--- START ---

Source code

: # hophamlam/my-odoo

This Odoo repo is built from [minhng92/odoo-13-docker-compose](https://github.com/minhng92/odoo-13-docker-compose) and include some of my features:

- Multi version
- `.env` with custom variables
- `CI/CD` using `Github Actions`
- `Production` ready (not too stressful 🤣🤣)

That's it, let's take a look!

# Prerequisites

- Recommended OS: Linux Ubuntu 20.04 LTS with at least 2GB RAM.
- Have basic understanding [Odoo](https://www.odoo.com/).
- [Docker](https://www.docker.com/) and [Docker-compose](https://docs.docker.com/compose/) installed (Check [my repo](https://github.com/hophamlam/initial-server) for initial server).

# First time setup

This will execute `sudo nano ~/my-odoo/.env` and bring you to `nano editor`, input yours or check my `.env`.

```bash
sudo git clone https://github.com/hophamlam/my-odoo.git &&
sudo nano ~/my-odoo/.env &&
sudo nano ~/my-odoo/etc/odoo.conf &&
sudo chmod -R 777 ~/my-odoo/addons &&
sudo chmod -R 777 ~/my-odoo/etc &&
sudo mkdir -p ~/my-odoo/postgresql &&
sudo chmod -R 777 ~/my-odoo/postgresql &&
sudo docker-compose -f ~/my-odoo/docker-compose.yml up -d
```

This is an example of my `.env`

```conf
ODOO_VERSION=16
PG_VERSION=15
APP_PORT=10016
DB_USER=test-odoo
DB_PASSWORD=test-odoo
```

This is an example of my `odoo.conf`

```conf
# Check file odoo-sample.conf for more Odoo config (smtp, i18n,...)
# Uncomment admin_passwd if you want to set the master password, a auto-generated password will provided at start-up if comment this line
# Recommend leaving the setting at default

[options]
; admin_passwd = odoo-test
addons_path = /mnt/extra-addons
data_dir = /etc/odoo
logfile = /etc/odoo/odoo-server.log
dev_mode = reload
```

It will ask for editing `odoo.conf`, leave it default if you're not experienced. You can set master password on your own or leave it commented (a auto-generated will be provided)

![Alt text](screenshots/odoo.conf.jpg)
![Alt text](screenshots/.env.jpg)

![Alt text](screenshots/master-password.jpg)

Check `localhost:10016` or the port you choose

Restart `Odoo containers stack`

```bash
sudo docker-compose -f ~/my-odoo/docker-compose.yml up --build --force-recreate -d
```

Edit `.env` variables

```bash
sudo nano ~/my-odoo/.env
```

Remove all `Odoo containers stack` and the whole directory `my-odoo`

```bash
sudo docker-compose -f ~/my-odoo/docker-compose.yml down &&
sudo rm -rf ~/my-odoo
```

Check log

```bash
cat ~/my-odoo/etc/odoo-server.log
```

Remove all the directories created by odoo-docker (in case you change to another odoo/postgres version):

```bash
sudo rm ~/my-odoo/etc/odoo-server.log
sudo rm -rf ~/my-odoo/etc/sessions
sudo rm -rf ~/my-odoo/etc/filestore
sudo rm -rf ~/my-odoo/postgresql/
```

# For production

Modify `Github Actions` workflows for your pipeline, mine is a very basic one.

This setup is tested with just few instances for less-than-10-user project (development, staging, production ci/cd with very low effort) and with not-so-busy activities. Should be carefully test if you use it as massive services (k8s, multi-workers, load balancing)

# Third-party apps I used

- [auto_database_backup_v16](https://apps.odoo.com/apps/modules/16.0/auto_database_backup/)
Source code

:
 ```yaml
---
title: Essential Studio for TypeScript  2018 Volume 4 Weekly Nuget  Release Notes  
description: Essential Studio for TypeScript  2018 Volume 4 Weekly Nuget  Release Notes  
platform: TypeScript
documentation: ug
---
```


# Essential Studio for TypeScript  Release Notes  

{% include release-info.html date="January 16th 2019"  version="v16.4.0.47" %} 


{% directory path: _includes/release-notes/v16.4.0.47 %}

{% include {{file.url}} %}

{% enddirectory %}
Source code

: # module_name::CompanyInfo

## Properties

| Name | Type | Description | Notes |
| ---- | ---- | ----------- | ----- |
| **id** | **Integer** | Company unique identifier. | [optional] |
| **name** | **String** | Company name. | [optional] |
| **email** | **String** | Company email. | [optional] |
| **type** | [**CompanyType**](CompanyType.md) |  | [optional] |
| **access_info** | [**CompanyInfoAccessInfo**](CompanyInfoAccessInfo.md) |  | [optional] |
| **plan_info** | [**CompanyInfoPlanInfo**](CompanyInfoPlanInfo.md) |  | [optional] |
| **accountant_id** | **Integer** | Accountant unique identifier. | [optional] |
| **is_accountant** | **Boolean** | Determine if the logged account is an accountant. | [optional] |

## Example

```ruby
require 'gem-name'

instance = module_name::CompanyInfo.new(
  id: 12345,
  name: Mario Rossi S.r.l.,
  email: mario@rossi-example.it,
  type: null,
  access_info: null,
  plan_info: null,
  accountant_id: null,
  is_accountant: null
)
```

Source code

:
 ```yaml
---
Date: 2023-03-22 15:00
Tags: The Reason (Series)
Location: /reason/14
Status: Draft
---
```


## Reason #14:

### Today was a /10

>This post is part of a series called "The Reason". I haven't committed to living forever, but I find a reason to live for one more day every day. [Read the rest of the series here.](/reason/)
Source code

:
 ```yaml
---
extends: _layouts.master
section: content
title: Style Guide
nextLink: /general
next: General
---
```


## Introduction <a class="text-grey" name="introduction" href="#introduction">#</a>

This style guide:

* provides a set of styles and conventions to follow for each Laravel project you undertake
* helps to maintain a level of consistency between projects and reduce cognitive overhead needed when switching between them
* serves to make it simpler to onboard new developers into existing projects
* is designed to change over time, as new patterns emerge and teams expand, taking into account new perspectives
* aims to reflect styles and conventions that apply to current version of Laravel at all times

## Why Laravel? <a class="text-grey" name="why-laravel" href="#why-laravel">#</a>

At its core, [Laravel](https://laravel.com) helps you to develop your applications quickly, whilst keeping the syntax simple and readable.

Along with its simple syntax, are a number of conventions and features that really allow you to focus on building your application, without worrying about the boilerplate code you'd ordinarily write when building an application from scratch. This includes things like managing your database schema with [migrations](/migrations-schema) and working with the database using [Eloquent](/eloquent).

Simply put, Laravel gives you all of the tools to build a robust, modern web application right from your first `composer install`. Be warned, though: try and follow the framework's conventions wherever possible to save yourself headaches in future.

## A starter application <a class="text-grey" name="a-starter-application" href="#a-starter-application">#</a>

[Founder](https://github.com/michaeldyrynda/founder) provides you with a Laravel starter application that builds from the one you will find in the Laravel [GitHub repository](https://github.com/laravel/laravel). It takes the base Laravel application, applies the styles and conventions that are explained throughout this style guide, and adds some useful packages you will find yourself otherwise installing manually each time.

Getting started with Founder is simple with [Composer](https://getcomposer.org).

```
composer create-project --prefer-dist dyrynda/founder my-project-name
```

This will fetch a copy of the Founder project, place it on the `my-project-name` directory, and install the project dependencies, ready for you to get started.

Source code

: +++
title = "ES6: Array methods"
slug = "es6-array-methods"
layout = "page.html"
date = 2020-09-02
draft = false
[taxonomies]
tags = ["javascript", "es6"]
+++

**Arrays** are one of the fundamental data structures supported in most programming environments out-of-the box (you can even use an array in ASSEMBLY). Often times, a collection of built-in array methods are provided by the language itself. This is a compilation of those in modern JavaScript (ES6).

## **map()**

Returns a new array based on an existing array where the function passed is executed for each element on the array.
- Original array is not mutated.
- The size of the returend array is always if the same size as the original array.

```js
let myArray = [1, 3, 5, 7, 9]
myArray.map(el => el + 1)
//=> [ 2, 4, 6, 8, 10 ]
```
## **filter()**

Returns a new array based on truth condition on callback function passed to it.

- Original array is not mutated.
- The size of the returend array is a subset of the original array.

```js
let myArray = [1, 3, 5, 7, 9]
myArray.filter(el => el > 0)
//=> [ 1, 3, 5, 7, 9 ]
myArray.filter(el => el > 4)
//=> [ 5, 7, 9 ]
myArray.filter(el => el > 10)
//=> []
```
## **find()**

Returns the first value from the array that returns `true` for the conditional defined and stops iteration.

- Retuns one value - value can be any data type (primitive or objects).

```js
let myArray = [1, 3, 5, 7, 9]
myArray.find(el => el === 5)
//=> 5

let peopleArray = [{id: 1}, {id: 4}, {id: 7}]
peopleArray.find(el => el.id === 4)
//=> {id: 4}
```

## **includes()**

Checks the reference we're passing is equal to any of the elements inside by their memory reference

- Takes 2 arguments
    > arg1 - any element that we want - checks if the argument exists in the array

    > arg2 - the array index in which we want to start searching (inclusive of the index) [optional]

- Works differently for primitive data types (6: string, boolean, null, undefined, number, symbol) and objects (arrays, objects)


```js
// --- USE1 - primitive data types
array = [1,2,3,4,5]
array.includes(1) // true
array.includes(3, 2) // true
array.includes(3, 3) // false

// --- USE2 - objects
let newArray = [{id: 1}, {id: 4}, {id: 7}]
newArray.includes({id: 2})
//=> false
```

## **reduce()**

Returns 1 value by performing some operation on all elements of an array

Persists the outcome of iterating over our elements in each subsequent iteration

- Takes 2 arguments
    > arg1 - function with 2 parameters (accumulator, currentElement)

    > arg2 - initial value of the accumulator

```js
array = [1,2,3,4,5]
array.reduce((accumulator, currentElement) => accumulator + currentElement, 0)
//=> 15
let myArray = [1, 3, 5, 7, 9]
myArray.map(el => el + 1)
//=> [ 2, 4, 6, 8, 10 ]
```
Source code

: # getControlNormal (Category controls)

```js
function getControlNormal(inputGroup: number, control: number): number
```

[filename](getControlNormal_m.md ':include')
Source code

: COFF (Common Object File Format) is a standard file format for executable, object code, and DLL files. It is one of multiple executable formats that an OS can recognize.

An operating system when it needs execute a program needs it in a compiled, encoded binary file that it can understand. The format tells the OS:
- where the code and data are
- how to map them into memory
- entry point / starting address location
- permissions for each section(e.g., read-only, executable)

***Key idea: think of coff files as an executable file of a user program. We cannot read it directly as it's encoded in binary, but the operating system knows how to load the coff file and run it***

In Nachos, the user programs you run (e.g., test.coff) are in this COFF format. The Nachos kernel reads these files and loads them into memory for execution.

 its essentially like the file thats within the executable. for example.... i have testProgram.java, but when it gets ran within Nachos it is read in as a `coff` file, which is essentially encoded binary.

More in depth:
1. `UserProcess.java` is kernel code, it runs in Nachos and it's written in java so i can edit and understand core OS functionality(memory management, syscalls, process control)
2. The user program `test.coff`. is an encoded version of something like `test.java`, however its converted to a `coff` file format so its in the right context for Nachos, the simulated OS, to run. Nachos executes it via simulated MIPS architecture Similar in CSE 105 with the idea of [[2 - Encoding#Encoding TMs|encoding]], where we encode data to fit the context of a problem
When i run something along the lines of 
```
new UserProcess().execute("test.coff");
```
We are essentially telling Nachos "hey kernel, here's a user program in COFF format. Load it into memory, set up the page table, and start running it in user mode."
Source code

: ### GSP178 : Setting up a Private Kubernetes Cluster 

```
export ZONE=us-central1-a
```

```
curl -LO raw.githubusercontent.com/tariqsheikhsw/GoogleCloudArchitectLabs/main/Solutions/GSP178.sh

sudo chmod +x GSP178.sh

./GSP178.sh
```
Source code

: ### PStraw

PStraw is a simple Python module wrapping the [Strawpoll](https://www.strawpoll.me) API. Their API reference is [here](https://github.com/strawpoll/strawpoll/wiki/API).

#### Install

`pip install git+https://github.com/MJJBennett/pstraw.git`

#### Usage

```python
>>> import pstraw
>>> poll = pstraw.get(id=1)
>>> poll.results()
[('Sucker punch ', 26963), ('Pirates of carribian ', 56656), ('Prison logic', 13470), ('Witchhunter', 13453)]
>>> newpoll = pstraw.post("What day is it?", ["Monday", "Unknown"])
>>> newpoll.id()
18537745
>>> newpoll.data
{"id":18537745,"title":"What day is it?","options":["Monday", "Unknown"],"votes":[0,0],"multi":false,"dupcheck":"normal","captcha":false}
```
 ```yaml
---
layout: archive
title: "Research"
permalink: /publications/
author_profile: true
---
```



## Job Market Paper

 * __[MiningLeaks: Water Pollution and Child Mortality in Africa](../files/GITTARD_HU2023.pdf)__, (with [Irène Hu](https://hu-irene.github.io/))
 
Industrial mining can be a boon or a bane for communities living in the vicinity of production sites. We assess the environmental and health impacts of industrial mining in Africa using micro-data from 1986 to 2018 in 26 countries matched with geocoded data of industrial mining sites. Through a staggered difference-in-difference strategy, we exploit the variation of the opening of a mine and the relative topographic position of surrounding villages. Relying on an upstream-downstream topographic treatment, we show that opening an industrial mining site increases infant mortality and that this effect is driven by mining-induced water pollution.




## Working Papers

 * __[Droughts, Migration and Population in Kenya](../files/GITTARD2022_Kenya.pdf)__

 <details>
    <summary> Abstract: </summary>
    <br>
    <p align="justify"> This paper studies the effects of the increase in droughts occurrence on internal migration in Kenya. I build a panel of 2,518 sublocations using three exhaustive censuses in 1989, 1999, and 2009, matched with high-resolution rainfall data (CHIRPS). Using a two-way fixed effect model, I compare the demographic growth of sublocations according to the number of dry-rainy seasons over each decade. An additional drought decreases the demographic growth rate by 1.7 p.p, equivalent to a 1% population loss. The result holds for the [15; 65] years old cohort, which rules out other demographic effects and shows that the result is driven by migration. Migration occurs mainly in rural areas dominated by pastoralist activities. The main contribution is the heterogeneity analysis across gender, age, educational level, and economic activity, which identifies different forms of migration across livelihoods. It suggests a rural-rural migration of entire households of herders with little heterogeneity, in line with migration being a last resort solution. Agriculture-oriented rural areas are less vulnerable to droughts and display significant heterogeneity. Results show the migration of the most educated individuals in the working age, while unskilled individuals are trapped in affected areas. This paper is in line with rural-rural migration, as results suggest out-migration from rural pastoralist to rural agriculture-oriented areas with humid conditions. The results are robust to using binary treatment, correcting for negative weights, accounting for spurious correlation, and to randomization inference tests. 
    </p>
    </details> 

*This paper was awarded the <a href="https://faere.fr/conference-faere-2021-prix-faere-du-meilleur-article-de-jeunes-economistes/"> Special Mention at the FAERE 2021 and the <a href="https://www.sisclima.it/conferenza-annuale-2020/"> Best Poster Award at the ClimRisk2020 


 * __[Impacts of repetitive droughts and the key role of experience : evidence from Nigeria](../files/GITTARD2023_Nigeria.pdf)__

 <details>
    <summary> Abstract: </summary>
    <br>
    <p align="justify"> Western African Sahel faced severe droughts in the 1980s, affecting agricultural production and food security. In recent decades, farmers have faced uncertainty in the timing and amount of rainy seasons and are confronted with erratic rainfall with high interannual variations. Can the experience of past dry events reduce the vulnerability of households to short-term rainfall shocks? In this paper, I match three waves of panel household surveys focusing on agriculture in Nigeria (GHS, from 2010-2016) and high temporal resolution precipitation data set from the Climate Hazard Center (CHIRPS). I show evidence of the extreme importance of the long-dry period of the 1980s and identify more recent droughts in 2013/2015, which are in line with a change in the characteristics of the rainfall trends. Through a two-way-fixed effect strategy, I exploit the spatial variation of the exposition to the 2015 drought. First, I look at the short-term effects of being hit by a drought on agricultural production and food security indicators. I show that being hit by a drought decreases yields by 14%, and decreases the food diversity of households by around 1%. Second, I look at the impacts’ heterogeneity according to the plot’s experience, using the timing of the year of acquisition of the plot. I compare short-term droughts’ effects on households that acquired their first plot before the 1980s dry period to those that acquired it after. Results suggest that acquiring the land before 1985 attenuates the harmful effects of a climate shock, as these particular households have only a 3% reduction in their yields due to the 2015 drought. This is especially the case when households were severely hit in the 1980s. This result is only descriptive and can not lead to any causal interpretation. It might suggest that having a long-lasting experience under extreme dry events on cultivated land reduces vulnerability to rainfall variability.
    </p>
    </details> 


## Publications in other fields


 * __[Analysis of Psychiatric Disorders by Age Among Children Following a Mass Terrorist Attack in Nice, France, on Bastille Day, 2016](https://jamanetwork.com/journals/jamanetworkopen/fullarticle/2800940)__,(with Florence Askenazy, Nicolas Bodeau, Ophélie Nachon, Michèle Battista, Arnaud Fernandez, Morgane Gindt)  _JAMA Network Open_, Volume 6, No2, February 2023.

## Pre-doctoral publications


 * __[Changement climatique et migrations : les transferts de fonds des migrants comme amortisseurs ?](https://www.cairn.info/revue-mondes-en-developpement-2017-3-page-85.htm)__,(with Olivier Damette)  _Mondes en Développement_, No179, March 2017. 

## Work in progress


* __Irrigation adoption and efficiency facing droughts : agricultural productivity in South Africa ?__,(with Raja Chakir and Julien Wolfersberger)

--- END ---

◆ **EXERCISE DIRECTIONS**
From the data above, return every line from the line that has "- how to map them into memory" up to and including the line that has "and run it***", exactly.

◆ **TASK ANSWER**
- how to map them into memory
- entry point / starting address location
- permissions for each section(e.g., read-only, executable)

***Key idea: think of coff files as an executable file of a user program. We cannot read it directly as it's encoded in binary, but the operating system knows how to load the coff file and run it***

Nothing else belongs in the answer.